**WHAT THE TASK REQUIRES**
When you reach the line with "## Code Style" in the data below, begin printing lines exactly, and stop once the line with "## Description ##" has been printed.

┌─ PROVIDED RECORDS

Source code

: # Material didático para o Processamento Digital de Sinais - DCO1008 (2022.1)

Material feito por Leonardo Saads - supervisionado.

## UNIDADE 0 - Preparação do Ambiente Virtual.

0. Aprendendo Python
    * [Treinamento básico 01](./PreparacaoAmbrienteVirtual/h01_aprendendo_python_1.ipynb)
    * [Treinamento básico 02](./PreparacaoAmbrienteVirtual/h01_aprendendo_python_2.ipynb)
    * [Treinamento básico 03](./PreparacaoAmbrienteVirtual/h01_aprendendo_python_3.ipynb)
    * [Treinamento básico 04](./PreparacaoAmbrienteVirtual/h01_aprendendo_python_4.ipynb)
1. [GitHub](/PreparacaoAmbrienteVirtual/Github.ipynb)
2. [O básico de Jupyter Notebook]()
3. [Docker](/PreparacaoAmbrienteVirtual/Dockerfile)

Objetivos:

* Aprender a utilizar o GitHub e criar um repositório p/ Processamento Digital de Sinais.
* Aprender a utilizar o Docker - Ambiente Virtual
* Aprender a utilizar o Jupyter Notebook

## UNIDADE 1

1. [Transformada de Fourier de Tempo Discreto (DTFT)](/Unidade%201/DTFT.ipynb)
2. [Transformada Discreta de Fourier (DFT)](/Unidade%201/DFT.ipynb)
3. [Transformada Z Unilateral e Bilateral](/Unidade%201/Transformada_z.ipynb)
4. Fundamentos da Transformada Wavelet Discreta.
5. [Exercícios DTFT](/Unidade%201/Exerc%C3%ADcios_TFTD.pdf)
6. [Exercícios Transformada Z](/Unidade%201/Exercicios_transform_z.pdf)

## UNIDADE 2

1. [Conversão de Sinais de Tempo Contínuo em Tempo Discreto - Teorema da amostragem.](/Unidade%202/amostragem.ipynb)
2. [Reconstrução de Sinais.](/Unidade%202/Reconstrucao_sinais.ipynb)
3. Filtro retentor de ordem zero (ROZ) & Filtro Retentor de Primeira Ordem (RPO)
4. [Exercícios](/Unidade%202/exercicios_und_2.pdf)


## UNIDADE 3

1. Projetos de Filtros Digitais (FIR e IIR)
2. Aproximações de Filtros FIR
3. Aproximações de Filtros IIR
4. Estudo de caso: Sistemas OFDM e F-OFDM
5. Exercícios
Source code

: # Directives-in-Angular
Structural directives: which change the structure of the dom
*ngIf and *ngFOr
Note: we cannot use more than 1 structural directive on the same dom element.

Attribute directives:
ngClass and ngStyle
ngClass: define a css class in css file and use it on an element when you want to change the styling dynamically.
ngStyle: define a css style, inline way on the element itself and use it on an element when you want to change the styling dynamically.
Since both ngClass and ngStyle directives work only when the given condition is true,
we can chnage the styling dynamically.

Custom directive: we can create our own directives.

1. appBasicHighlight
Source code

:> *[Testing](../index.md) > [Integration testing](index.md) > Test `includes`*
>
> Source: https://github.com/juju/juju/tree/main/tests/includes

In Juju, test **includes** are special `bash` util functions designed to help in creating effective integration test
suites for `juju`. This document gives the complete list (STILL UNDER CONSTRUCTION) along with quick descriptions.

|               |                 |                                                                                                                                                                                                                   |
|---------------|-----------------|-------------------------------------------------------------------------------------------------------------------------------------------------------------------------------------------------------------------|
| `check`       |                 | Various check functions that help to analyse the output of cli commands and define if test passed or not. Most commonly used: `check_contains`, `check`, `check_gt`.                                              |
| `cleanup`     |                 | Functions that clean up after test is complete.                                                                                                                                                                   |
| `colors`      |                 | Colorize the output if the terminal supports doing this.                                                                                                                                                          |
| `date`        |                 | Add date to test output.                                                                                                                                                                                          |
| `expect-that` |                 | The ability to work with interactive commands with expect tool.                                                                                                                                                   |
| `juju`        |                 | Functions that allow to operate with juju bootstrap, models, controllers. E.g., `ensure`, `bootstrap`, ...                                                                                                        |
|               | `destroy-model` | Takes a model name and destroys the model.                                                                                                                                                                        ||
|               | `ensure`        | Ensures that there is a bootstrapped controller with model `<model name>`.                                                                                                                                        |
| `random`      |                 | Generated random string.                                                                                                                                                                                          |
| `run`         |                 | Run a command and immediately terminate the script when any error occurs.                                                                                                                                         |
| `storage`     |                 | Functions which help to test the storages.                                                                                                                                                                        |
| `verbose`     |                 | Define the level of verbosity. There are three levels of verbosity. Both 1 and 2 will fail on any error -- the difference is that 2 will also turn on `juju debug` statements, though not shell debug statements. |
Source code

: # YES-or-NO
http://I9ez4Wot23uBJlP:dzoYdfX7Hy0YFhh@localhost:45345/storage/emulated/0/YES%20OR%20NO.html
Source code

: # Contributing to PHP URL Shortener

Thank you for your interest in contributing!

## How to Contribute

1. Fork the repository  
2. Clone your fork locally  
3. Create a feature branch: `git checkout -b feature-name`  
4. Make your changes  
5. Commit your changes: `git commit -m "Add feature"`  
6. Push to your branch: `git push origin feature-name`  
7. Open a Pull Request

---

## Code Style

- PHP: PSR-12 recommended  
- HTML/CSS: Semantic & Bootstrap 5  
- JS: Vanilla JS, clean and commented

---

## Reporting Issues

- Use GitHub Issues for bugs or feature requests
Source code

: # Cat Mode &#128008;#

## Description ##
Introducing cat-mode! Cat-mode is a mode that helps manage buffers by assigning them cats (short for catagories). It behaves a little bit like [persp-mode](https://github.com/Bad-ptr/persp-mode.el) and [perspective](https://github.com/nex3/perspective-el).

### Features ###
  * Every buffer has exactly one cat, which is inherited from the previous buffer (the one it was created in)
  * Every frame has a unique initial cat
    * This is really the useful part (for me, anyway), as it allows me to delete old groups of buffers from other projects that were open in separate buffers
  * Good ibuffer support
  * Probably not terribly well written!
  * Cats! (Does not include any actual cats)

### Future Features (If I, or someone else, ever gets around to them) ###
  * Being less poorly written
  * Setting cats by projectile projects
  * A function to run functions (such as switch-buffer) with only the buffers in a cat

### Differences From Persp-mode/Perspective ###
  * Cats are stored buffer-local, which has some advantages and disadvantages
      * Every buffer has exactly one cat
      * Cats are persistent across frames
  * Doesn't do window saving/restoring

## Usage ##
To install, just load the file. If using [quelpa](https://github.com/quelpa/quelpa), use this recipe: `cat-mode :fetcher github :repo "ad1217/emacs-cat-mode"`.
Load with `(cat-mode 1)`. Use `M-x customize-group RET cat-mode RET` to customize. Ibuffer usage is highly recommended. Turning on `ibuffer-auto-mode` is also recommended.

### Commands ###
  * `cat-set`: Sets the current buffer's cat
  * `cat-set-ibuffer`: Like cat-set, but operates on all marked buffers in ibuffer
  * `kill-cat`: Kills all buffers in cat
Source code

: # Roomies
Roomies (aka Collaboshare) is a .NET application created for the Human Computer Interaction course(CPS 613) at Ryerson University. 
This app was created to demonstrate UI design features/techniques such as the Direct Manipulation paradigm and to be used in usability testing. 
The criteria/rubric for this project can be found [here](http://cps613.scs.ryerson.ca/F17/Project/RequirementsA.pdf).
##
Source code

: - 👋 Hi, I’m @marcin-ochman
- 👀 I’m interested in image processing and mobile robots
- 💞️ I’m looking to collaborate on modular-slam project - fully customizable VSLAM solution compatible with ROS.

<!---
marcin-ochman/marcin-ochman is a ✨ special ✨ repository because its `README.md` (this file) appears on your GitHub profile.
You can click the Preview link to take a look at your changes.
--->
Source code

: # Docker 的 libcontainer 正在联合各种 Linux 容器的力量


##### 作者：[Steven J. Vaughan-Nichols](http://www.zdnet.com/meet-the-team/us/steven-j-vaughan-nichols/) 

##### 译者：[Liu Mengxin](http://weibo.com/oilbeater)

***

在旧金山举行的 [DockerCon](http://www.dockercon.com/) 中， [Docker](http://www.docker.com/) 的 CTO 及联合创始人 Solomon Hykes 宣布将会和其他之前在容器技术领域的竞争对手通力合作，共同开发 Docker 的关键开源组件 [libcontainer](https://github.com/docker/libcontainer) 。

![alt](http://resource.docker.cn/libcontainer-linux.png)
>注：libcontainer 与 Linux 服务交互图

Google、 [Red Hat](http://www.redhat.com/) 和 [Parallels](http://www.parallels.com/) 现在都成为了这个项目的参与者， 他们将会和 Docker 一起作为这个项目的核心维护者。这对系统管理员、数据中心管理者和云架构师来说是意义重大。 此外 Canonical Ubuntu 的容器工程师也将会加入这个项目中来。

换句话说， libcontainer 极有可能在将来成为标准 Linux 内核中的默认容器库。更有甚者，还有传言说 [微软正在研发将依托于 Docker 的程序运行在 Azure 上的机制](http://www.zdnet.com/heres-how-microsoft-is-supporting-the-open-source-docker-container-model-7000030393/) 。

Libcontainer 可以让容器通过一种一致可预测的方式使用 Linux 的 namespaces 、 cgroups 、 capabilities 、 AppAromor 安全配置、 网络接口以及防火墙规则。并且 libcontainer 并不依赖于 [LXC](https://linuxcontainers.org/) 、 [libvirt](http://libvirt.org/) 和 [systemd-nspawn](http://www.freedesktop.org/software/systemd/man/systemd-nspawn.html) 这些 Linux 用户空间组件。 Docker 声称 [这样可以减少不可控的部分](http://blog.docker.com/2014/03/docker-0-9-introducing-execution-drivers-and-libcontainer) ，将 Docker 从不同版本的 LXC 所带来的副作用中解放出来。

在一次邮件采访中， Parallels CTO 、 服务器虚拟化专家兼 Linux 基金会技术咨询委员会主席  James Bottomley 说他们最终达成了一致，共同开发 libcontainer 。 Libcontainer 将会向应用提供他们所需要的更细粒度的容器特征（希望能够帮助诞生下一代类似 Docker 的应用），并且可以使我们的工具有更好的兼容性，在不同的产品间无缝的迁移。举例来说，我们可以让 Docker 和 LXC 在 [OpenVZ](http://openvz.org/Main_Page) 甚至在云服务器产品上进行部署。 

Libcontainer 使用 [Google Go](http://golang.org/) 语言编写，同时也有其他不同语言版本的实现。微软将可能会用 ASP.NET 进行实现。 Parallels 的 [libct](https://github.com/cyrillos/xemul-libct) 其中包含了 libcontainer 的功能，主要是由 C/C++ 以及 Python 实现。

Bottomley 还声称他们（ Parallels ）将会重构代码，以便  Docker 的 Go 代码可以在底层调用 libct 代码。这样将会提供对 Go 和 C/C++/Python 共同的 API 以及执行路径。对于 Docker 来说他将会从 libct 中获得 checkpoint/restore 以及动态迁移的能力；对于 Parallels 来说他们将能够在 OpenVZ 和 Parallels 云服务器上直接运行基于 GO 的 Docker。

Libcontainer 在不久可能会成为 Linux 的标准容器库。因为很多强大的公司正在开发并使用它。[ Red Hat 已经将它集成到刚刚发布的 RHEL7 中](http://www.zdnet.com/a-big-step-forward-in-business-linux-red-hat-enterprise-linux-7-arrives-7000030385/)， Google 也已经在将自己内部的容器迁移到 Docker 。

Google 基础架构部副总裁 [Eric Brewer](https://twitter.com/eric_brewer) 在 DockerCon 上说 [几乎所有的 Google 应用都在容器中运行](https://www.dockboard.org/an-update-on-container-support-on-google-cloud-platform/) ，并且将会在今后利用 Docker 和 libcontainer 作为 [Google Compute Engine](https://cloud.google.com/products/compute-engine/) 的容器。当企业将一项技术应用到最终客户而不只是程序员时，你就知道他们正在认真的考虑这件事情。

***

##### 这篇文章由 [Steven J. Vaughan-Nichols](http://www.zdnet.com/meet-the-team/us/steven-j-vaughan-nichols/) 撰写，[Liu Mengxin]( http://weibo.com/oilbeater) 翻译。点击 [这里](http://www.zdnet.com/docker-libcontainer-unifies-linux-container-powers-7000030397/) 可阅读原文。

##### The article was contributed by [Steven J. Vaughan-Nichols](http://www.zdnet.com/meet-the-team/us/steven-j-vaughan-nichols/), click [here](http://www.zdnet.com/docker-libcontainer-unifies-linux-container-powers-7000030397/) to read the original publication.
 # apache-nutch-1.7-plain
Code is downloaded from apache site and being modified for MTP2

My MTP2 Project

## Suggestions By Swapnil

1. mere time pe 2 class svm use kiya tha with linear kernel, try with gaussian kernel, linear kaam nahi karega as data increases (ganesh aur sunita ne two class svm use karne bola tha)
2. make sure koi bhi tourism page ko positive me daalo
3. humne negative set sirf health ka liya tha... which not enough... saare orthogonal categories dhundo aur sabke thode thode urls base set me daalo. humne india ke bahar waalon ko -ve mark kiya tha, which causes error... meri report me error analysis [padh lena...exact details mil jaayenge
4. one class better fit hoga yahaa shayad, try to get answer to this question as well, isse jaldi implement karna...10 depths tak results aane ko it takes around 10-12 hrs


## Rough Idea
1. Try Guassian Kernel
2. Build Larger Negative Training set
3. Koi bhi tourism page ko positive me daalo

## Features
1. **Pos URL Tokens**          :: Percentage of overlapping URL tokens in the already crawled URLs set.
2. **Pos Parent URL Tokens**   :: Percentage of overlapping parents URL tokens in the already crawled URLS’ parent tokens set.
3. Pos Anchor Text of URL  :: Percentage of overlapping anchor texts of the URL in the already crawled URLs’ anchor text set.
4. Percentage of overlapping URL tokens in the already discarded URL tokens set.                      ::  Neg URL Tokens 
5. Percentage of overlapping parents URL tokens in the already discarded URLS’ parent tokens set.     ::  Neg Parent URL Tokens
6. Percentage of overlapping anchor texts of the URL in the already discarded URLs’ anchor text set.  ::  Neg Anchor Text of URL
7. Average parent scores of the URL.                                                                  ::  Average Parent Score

└─

**OUTPUT OF THE TASK**
## Code Style

- PHP: PSR-12 recommended  
- HTML/CSS: Semantic & Bootstrap 5  
- JS: Vanilla JS, clean and commented

---

## Reporting Issues

- Use GitHub Issues for bugs or feature requests
Source code

: # Cat Mode &#128008;#

## Description ##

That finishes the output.